* _PROBLEM TO SOLVE_: Read through the data, and wherever a line holds the word "xrightarrow", write that line out.

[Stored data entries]
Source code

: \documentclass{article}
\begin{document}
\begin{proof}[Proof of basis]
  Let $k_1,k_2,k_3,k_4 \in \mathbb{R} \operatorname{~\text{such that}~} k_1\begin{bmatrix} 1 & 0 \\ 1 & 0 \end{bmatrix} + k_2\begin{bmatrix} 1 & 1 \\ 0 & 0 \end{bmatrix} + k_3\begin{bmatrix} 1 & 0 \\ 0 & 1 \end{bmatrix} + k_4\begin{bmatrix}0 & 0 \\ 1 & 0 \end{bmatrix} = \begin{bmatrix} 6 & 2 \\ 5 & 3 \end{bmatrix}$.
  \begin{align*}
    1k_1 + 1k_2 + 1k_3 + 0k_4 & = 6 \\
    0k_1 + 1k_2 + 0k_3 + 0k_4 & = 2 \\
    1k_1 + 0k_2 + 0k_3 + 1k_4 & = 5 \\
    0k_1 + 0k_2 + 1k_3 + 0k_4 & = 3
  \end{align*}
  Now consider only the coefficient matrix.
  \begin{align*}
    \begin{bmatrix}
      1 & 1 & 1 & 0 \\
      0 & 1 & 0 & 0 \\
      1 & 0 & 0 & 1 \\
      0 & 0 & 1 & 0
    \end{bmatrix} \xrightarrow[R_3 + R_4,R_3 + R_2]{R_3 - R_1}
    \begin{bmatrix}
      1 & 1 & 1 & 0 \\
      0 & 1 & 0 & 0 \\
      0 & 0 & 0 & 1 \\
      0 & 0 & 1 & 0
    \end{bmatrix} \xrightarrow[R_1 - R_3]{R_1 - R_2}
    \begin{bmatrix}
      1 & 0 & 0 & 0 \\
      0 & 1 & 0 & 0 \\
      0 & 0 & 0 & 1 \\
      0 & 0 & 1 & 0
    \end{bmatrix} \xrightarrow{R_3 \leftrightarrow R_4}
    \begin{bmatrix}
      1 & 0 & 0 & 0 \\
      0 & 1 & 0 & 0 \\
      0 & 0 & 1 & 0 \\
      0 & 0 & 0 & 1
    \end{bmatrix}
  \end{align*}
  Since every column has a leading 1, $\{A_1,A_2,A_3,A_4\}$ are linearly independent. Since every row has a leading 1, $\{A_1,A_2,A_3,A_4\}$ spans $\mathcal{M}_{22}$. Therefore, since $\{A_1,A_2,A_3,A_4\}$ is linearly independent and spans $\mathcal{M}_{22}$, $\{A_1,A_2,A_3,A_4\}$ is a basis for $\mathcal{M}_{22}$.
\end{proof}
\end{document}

* _PROBLEM SOLUTION_:
    \end{bmatrix} \xrightarrow[R_3 + R_4,R_3 + R_2]{R_3 - R_1}
    \end{bmatrix} \xrightarrow[R_1 - R_3]{R_1 - R_2}
    \end{bmatrix} \xrightarrow{R_3 \leftrightarrow R_4}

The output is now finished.